(Data extracted from a collection)
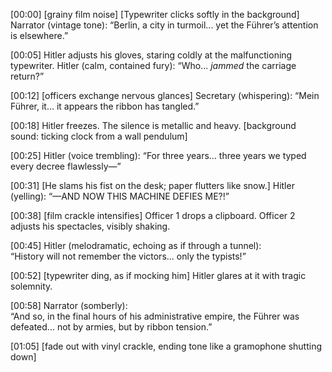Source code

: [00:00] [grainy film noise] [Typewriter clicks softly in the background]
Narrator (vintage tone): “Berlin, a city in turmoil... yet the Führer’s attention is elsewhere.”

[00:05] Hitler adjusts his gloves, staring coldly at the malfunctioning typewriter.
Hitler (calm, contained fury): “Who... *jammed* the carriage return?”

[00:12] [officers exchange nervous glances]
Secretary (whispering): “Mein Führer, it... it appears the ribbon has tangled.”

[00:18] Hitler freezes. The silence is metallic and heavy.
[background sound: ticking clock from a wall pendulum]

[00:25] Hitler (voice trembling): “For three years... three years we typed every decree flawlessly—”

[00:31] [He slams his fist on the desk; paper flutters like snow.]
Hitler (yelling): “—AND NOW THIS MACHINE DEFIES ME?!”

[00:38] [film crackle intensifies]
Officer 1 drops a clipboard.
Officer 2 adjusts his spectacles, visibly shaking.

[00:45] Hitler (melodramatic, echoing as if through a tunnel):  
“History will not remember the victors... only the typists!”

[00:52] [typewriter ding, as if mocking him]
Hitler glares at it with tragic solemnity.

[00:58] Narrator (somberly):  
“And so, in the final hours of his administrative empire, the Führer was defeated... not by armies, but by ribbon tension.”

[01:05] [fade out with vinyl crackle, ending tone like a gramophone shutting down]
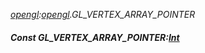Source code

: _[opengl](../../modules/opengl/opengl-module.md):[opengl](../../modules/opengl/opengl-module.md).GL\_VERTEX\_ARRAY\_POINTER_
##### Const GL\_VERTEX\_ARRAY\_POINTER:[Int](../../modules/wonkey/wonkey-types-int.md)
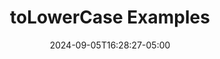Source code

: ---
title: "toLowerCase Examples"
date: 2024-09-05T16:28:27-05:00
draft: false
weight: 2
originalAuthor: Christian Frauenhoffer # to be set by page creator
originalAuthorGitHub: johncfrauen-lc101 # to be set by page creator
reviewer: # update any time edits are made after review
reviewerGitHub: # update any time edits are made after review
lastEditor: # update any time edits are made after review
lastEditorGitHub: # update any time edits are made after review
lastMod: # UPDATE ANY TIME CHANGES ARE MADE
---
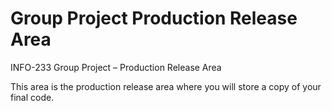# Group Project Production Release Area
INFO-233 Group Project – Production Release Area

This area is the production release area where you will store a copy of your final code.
* * *
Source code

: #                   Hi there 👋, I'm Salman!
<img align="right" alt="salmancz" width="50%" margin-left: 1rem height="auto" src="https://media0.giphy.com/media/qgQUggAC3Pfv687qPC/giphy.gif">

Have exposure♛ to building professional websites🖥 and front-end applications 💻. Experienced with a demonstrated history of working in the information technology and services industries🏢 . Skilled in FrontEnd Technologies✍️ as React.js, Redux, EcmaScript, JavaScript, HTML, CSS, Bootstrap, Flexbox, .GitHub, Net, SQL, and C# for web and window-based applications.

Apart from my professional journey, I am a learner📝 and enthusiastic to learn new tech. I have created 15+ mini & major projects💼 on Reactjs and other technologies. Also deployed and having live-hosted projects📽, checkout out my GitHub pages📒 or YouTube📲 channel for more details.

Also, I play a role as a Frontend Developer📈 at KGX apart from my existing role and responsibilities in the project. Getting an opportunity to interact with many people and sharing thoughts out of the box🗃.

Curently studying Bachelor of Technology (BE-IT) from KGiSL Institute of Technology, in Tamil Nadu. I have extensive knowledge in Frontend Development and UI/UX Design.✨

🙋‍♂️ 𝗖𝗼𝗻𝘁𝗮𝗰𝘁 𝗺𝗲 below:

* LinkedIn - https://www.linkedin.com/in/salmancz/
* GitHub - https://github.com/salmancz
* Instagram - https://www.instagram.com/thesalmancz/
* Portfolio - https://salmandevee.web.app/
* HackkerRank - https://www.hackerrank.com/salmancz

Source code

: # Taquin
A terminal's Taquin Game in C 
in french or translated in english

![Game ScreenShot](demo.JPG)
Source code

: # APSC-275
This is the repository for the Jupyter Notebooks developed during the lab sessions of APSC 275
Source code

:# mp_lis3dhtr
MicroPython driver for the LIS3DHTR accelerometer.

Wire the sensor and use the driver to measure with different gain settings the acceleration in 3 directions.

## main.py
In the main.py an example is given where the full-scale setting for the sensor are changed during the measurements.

▶ [INSTRUCTIONS FOR THE TASK]: In the data above, start at the line that has "A terminal's Taquin Game in C", stop after the line that has "In the main.py", and print every line in between exactly as it stands.

▶ [SOLUTION TO THIS PROBLEM]:
A terminal's Taquin Game in C 
in french or translated in english

![Game ScreenShot](demo.JPG)
Source code

: # APSC-275
This is the repository for the Jupyter Notebooks developed during the lab sessions of APSC 275
Source code

:# mp_lis3dhtr
MicroPython driver for the LIS3DHTR accelerometer.

Wire the sensor and use the driver to measure with different gain settings the acceleration in 3 directions.

## main.py
In the main.py an example is given where the full-scale setting for the sensor are changed during the measurements.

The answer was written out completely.